Desde su primer libro de ensayos, la Ètica del poeta (1997) pasando por Las Pestes del lenguaje y otros ensayos (2004) hasta El placer de lo nimio (2004), José Mármol llega a resumir su visión del poema como un espacio del pensamiento. Llega, incluso, a resumir su visión de la filosofía como un acto de reflexión lingüística y de invención simbólica. Un poema, es, dice José Mármol, una manera concreta de organización del mundo y de la vida, es decir, una forma de pensar y de escribir. De ahí que la poesía del pensar sea incisivamente interrogativa, pues, pensar significa heideggerianamente hacer preguntas coherentes y profundas, antes que ofrecer respuestas apodícticas y arrogantes.

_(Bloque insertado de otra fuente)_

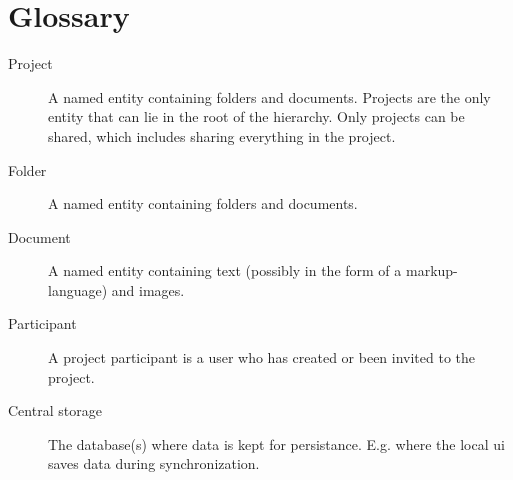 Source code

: \section{Glossary}
\label{sec:glossary}

\begin{description}
    \item[Project] A named entity containing folders and documents. Projects are the only entity that
        can lie in the root of the hierarchy. Only projects can be shared, which includes sharing
        everything in the project.
    \item[Folder] A named entity containing folders and documents.
    \item[Document] A named entity containing text (possibly in the form of a markup-language) and images.
    \item[Participant] A project participant is a user who has created or been invited to the project.
    \item[Central storage] The database(s) where data is kept for persistance. E.g. where the local ui saves data during synchronization.
\end{description}
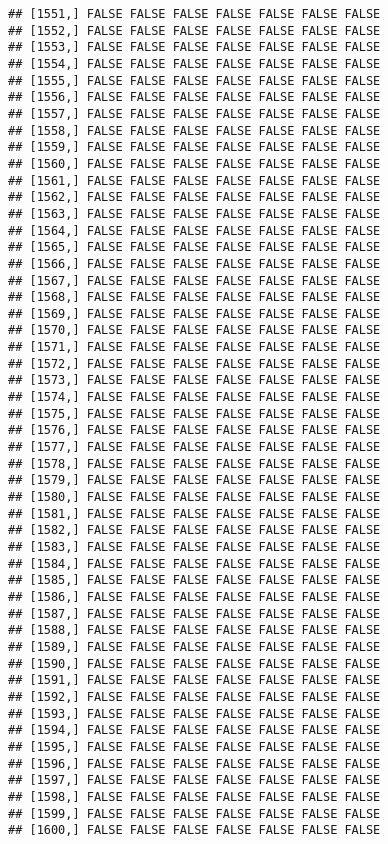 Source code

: \documentclass[
]{article}
\begin{document}
\begin{verbatim}
## [1551,] FALSE FALSE FALSE FALSE FALSE FALSE FALSE
## [1552,] FALSE FALSE FALSE FALSE FALSE FALSE FALSE
## [1553,] FALSE FALSE FALSE FALSE FALSE FALSE FALSE
## [1554,] FALSE FALSE FALSE FALSE FALSE FALSE FALSE
## [1555,] FALSE FALSE FALSE FALSE FALSE FALSE FALSE
## [1556,] FALSE FALSE FALSE FALSE FALSE FALSE FALSE
## [1557,] FALSE FALSE FALSE FALSE FALSE FALSE FALSE
## [1558,] FALSE FALSE FALSE FALSE FALSE FALSE FALSE
## [1559,] FALSE FALSE FALSE FALSE FALSE FALSE FALSE
## [1560,] FALSE FALSE FALSE FALSE FALSE FALSE FALSE
## [1561,] FALSE FALSE FALSE FALSE FALSE FALSE FALSE
## [1562,] FALSE FALSE FALSE FALSE FALSE FALSE FALSE
## [1563,] FALSE FALSE FALSE FALSE FALSE FALSE FALSE
## [1564,] FALSE FALSE FALSE FALSE FALSE FALSE FALSE
## [1565,] FALSE FALSE FALSE FALSE FALSE FALSE FALSE
## [1566,] FALSE FALSE FALSE FALSE FALSE FALSE FALSE
## [1567,] FALSE FALSE FALSE FALSE FALSE FALSE FALSE
## [1568,] FALSE FALSE FALSE FALSE FALSE FALSE FALSE
## [1569,] FALSE FALSE FALSE FALSE FALSE FALSE FALSE
## [1570,] FALSE FALSE FALSE FALSE FALSE FALSE FALSE
## [1571,] FALSE FALSE FALSE FALSE FALSE FALSE FALSE
## [1572,] FALSE FALSE FALSE FALSE FALSE FALSE FALSE
## [1573,] FALSE FALSE FALSE FALSE FALSE FALSE FALSE
## [1574,] FALSE FALSE FALSE FALSE FALSE FALSE FALSE
## [1575,] FALSE FALSE FALSE FALSE FALSE FALSE FALSE
## [1576,] FALSE FALSE FALSE FALSE FALSE FALSE FALSE
## [1577,] FALSE FALSE FALSE FALSE FALSE FALSE FALSE
## [1578,] FALSE FALSE FALSE FALSE FALSE FALSE FALSE
## [1579,] FALSE FALSE FALSE FALSE FALSE FALSE FALSE
## [1580,] FALSE FALSE FALSE FALSE FALSE FALSE FALSE
## [1581,] FALSE FALSE FALSE FALSE FALSE FALSE FALSE
## [1582,] FALSE FALSE FALSE FALSE FALSE FALSE FALSE
## [1583,] FALSE FALSE FALSE FALSE FALSE FALSE FALSE
## [1584,] FALSE FALSE FALSE FALSE FALSE FALSE FALSE
## [1585,] FALSE FALSE FALSE FALSE FALSE FALSE FALSE
## [1586,] FALSE FALSE FALSE FALSE FALSE FALSE FALSE
## [1587,] FALSE FALSE FALSE FALSE FALSE FALSE FALSE
## [1588,] FALSE FALSE FALSE FALSE FALSE FALSE FALSE
## [1589,] FALSE FALSE FALSE FALSE FALSE FALSE FALSE
## [1590,] FALSE FALSE FALSE FALSE FALSE FALSE FALSE
## [1591,] FALSE FALSE FALSE FALSE FALSE FALSE FALSE
## [1592,] FALSE FALSE FALSE FALSE FALSE FALSE FALSE
## [1593,] FALSE FALSE FALSE FALSE FALSE FALSE FALSE
## [1594,] FALSE FALSE FALSE FALSE FALSE FALSE FALSE
## [1595,] FALSE FALSE FALSE FALSE FALSE FALSE FALSE
## [1596,] FALSE FALSE FALSE FALSE FALSE FALSE FALSE
## [1597,] FALSE FALSE FALSE FALSE FALSE FALSE FALSE
## [1598,] FALSE FALSE FALSE FALSE FALSE FALSE FALSE
## [1599,] FALSE FALSE FALSE FALSE FALSE FALSE FALSE
## [1600,] FALSE FALSE FALSE FALSE FALSE FALSE FALSE

\end{verbatim}
\end{document}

Pensar quiere decir fundar en el lenguaje los atributos esenciales del conocimiento y compartir con la imaginación y con la sensibilidad la intuición desdichada de la vida. Esta percepción hace que un poema no sólo signifique, sino, que “sea” autoconocimiento y reflexión.

En la vida del espíritu llega un momento en el que la escritura, “erigiéndose en principio autónomo, se convierte, en destino”, ha dicho, por ello, Cioran. Entonces es cuando el Verbo, tanto en las especulaciones filosóficas como en las producciones literarias, revela su vigor y su nada. El artista va también de la palabra a lo vivido: la “expresión” constituye la única experiencia original de la que es capaz.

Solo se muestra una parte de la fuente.